By Tova A. Serkin, Crimson Staff Writer

The History of Art and Architecture department will welcome two new tenured professors to their ranks this fall.

Professor Jeffrey Hamburger--an expert in medieval art currently at the University of Toronto--is new to Harvard, while his soon-to-be colleague--Weston Associate Professor of the Humanities Ewa Lajer-Burcharth--was offered a rare internal tenure.

Hamburger said that he is thrilled to be joining the Faculty at Harvard.

"I'm delighted, what else should I be?" he said. "I'm looking forward to it. It's an immense opportunity. I think it also promised to be great fun."

Born in London to American parents, Hamburger received all of his academic degrees from Yale University before beginning his teaching career at Oberlin College in Ohio.

For the last three years Hamburger has taught in the Graduate Department of History of Art in Toronto. He is a recipient of numerous awards for both his research and his teaching.

According to Hamburger, teaching is one of his favorite parts of the job and he said he looks forward to working with both undergraduates and graduates.

"When you come to a place like Harvard, you assume the responsibility for teaching the next generation of graduate students who will go on to shape fields," Hamburger said. "It's what I always wanted to do. I also look forward to teaching undergraduates."

Members of the department said they are thrilled by the new additions to their permanent staff.

"I know his work very well," Loeb Professor of Classical Art and Archaeology David G. Mitten said. "He's probably the leading scholar in Western medieval art. His books on all kinds of things, especially medieval art and female monastic communities, have been groundbreaking works."

Though he will not be offering any classes next fall, Hamburger will teach two classes--one graduate and one undergraduate--in the spring. The undergraduate course will be a survey of medieval art and architecture.

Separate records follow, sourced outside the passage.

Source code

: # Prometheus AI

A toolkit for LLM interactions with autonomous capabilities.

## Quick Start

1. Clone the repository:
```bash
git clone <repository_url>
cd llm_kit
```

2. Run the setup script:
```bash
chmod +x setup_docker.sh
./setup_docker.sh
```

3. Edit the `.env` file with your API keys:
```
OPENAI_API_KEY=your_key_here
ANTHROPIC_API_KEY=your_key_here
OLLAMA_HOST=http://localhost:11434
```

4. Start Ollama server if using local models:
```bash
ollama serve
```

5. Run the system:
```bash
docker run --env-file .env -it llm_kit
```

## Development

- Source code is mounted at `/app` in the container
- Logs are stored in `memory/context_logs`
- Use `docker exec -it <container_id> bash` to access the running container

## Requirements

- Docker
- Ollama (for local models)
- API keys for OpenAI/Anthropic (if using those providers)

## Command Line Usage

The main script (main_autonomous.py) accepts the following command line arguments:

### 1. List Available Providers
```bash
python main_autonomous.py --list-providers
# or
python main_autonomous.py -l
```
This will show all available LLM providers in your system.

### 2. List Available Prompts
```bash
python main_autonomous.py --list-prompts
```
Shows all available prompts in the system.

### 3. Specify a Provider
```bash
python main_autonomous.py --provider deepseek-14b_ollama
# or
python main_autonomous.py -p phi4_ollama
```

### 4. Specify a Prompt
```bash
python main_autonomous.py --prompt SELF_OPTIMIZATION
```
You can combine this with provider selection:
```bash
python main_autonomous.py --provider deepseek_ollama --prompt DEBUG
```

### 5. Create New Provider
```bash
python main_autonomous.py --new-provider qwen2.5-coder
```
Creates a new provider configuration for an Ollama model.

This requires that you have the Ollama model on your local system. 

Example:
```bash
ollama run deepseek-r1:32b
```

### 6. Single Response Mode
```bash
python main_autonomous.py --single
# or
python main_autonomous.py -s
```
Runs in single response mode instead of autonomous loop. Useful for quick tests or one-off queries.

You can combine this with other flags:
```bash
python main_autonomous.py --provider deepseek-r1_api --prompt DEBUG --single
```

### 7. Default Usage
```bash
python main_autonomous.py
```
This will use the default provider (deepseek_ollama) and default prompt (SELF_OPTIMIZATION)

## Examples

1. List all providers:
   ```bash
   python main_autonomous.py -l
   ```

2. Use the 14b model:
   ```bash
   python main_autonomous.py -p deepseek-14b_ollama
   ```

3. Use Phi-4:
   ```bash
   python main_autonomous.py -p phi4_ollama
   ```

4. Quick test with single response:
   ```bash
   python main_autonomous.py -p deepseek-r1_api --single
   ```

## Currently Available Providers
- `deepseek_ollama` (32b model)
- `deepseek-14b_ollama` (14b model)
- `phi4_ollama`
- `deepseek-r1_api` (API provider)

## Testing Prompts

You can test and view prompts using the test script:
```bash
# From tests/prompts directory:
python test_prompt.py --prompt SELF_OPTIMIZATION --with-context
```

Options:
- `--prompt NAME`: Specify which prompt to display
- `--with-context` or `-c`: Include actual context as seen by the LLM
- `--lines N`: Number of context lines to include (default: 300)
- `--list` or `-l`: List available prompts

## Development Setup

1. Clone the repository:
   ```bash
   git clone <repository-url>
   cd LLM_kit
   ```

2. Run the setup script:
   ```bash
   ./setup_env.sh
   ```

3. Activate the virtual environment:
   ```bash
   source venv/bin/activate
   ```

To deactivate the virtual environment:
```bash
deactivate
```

Hamburger said the offer from Harvard came at the perfect time, since he was planning to leave Canada soon anyway.

"I was determined to leave," he said. "I'm just happy that it was Harvard."

Hamburger will be moving to Cambridge this fall with his wife and two daughters.

"I look forward to throwing myself into everything at Harvard," he said.

Lajer-Burcarth, on the other hand, has been in Cambridge for years, and already teaches both introductory-level classes and advanced seminars.

Her areas of expertise include 18th and 19th century European art and contemporary art, as well as feminist and critical theory.

After attending the University of Warsaw, Lajer-Bucharth received her doctorate from City University of New York.

"Ewa is a dynamo of a teacher and a scholar," Mitten said. "She has two great fields of expertise in which she is equally brilliant."

Lajer-Burcharth and all members of the search committee are out of the country and were unable to be reached for comment.